◆ **Task to complete**
What is needed is an exact copy of the listing, with no pictures in it.

◆ **Task data**
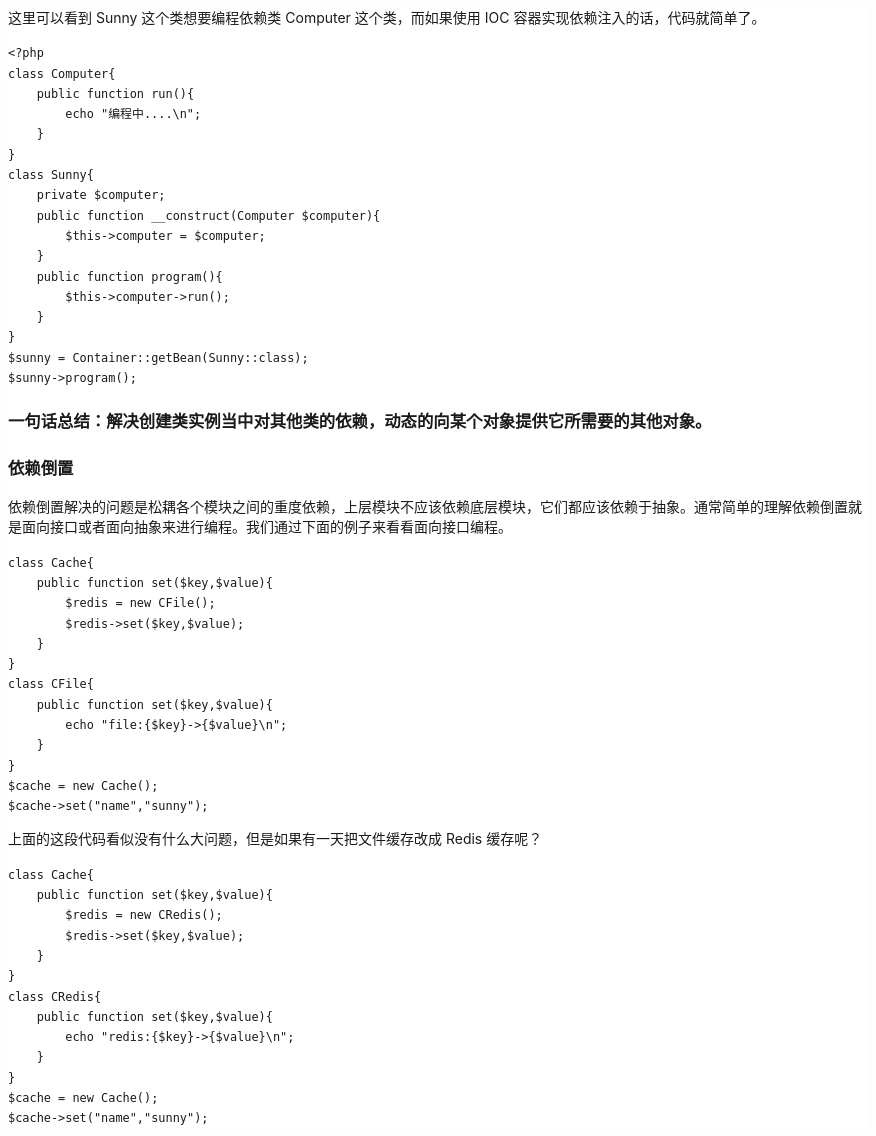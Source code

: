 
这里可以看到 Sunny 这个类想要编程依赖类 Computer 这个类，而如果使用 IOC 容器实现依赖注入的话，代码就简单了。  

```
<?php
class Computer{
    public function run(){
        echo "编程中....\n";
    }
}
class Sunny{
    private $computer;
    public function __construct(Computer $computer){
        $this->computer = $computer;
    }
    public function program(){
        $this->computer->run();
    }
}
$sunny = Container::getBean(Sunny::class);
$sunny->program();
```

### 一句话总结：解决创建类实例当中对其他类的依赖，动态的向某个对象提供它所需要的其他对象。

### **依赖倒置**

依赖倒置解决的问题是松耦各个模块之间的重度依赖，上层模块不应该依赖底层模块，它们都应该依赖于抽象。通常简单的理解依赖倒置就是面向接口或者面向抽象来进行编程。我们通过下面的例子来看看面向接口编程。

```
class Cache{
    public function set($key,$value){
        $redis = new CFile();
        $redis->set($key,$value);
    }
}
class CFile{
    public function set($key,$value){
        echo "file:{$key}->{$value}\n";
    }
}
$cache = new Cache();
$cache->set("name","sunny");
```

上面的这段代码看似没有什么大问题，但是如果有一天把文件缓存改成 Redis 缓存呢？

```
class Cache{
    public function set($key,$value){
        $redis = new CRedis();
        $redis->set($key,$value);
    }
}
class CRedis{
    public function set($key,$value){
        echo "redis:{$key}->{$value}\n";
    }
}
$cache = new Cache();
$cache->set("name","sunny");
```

◆ **Result below**
Source code

: 
这里可以看到 Sunny 这个类想要编程依赖类 Computer 这个类，而如果使用 IOC 容器实现依赖注入的话，代码就简单了。  

```
<?php
class Computer{
    public function run(){
        echo "编程中....\n";
    }
}
class Sunny{
    private $computer;
    public function __construct(Computer $computer){
        $this->computer = $computer;
    }
    public function program(){
        $this->computer->run();
    }
}
$sunny = Container::getBean(Sunny::class);
$sunny->program();
```

### 一句话总结：解决创建类实例当中对其他类的依赖，动态的向某个对象提供它所需要的其他对象。

### **依赖倒置**

依赖倒置解决的问题是松耦各个模块之间的重度依赖，上层模块不应该依赖底层模块，它们都应该依赖于抽象。通常简单的理解依赖倒置就是面向接口或者面向抽象来进行编程。我们通过下面的例子来看看面向接口编程。

```
class Cache{
    public function set($key,$value){
        $redis = new CFile();
        $redis->set($key,$value);
    }
}
class CFile{
    public function set($key,$value){
        echo "file:{$key}->{$value}\n";
    }
}
$cache = new Cache();
$cache->set("name","sunny");
```

上面的这段代码看似没有什么大问题，但是如果有一天把文件缓存改成 Redis 缓存呢？

```
class Cache{
    public function set($key,$value){
        $redis = new CRedis();
        $redis->set($key,$value);
    }
}
class CRedis{
    public function set($key,$value){
        echo "redis:{$key}->{$value}\n";
    }
}
$cache = new Cache();
$cache->set("name","sunny");
```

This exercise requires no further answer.